Мои гости интересуются тем, как живется в Эстонии, что там строится, как там едят, сколько зарабатывают и как одеваются. Правда ли, что сто тысяч эстонских юношей и девушек увезли на целинные земли? Нет, неправда. Правда ли, что в эстонских школах разрешают говорить по-эстонски? Конечно! И другие подобные вопросы. Вся их информация почерпнута из выходящих в Швеции и в Америке эмигрантских газеток, к которым, надо сказать, относятся что ни год все с большим скепсисом и недоверием. Вспоминается, что не то в "Вялис-Ээсти", не то в "Театая" Рея [1] мне в свое время попалась такая рубрика: "Что плохого сообщают с родины". Этого плохого там преподносится столько, с таким отсутствием логики, с такими противоречиями собственным сообщениям, с такой истерической злобой, что каждый человек со здравым рассудком считает все эти сведения лишь тем, чем они в действительности и являются: враньем безродных, бессовестных, продажных писак, лишенных корней. Преимущественно так относятся к этому и мои гости, хотя в их душе и оставил какой-то осадок этот мутный и мелкий поток лжи, изливавшейся на них годами. Любят ли они коммунистов? Нет. По душе ли им социалистический строй, колхозы, национализация предприятий и рудников? Не думаю, хотя в буржуазное время они и были рабочими, не имевшими ни фабрик, ни шахт, ни доходных домов. Но наверняка у них была мечта о своем доме, может быть, о своем хуторе, о своем счете в банке. Имея весьма смутное представление о советском строе, они и поныне видят в нем строй, который лишил их того, чего они не имели.

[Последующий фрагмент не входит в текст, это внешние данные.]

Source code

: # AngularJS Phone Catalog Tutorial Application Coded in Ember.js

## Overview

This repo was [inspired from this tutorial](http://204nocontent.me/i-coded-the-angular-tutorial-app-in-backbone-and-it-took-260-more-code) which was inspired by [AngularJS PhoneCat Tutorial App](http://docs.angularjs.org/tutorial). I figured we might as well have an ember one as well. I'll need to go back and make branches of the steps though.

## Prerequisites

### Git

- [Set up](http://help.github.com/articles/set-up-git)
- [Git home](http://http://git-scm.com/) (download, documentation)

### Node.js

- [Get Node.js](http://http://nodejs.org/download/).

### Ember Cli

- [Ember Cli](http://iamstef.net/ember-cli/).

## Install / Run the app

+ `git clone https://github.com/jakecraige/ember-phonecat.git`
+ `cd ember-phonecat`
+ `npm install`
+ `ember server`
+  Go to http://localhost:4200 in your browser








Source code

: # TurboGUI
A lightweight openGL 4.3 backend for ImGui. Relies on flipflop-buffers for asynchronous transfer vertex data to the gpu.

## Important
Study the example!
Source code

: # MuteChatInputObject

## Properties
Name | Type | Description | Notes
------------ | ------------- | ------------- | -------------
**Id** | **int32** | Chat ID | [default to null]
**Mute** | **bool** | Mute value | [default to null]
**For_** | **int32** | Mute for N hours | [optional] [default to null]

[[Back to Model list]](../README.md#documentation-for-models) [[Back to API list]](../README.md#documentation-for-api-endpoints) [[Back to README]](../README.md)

1 "Вялис-Ээсти" ("Зарубежная Эстония"), "Театая" ("Вестник") эстонские эмигрантские газеты. А. Рей - политический деятель буржуазной Эстонии, бежавший за границу.

Расставание у нас немного грустное. Они рассказывают мне о стиральной машине, купленной в рассрочку, о холодильнике, купленном в рассрочку, и о машине, которую они пока лишь собираются купить в многолетнюю рассрочку. Но они, кажется, и сами не убеждены в том, что эта столь характеризующая здешних эмигрантов "святая троица", которой тут весьма часто козыряют с какой-то наивной убежденностью и отчасти с похвальбой, способна заменить эстонский снег. Я спросил мужа:

- Значит, у вас все есть? Чего же вам не хватает?

- Таллина. И стопки водки.

Родина - непереводимое слово. Содержание его слишком велико. Мой гость выразил его с помощью двух понятий. И, дружески расставшись с ним, я подумал, что Таллин и стопка водки - не такое уже неудачное определение.